Fan Xi and the de-iconification of the world of images

, Fan Xi et Mao Zhu

Toutes les versions de cet article : [English] [中文]

Roland Barthes drew a critical conclusion on contemporary photography in Camera Lucida : Reflections on Photography : the contemporary transformed the world into images, where photographs allowed the world to come to the surface, where people’s desires are magnified. As a technique of image production, photography is divided into two paths : one is studium, and the other is punctum [2].

Portrait on Paper No.84
胶片、综合材料 film, mixed material

I

Since the beginning, the photograph’s testimonial property is similar to Gerhard Richter’s “photo-realism” that attempts to wipe out “the subjective and spiritual residue of every detail” through meticulous depiction of existing objects, by which to maintain a neutral and anonymous attitude. While this viewpoint is not new, insofar as the invention of photography at the beginning of the Nineteenth century, the debate evolved around painting and photography has not ceased, primarily evolved around whether photography produces images devoid of metaphorical meaning ? For Roland Barthes, photographs are “that-has-been”, it’s a testimony, a “curse”, not art, because everything is given without provoking the desire for or even the possibility of a rhetorical expansion [3]. While Blanchot held the opposite view, who stated, “The essence of the image is to be altogether outside, without intimacy, and yet more inaccessible and mysterious than the thought of the inner most being ; without signification, yet summoning up the depth of any possible meaning ; unrevealed yet manifest, having that absence-as-presence which constitutes the lure and the fascination of the Sirens.” [4]

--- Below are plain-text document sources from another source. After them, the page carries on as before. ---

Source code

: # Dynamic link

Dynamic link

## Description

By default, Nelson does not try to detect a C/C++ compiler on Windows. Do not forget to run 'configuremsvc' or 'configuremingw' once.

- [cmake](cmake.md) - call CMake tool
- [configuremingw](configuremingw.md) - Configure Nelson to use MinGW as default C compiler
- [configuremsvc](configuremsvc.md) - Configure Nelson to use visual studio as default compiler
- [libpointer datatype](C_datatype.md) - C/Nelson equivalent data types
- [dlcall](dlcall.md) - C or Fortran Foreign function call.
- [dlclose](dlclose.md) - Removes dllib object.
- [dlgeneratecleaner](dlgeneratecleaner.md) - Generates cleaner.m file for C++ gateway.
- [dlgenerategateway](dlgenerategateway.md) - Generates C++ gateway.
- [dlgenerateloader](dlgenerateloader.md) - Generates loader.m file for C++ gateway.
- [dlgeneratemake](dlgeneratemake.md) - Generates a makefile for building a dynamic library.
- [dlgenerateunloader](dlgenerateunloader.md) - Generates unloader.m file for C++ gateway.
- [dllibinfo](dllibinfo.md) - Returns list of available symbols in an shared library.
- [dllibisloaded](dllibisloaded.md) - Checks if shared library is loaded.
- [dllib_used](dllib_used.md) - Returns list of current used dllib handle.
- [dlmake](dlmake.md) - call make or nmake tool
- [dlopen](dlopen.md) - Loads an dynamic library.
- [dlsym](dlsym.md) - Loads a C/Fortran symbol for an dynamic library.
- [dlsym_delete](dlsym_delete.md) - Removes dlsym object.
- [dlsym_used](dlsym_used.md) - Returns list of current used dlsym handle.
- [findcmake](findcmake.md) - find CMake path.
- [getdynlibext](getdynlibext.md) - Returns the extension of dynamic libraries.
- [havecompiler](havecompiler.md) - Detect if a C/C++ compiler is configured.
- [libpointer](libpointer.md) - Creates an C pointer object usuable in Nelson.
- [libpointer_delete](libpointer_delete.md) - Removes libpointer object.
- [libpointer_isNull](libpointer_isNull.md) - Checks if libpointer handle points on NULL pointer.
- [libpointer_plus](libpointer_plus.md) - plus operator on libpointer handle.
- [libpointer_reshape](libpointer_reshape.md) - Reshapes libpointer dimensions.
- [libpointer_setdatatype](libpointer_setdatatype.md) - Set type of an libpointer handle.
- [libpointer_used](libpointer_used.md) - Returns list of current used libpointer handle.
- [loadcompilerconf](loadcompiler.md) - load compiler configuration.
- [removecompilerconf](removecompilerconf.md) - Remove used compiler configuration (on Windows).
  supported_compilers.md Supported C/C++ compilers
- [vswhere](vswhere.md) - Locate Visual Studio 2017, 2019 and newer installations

This debate anchors the dialectical qualities in the medium of photography : on the one hand, the realistic and testimonial qualities allow photography shoots reality into images, lucidly exposing everything in front of the viewer ; on the other hand, the image frames and magnifies the features of everyday reality forcing them to confront the reality in the photograph. Those experience and phenomenon we are indifferent of suddenly draws our attention, and become the object framed and reiterated by various art theories, as if there is still certain source of undisclosed meaning in very moment framed by the lens – a viewing experience would urge people to realize their distant separation from the so-called “reality” through the lens. Roland Barthes satirically banters, the image world backfires all people’s everyday experiences, exacerbates people’s sense of distance in treating their daily experiences, so they would sometimes agree that, “Look, how gloomy they are ! Nowadays the images are livelier than the people.” [5]

Images reconstruct the real experiences of our everyday life, especially with the assistance of technology. The liminal image between reality and fiction created through photography can instantly satisfy people’s gratification for creativity. The instant of pressing down on the shutter may generate an artistic lexicon that resonates with profound significance. Indeed, engulfed by modern technology, the artistic threshold set for photography has hit the rock bottom. Snapshots and Photoshop had been naturally adopted as a necessity in people’s daily usage. At the same time, this also obscured the boundary of possibilities in considering photography as a contemporary artistic vernacular. For those artists who chose photography as their creative medium, the ways in which the artistic expression between the image world represented through one’s photographs and the realms of experiences would be structured might be a serious issue worthy of exploring. On this issue, whether to focus on the technical aspects of the medium or not would be rather general and superficial classification of the divide. Instead to challenge and inquiry into this artistic language is what distinguishes artists working in the medium of photography.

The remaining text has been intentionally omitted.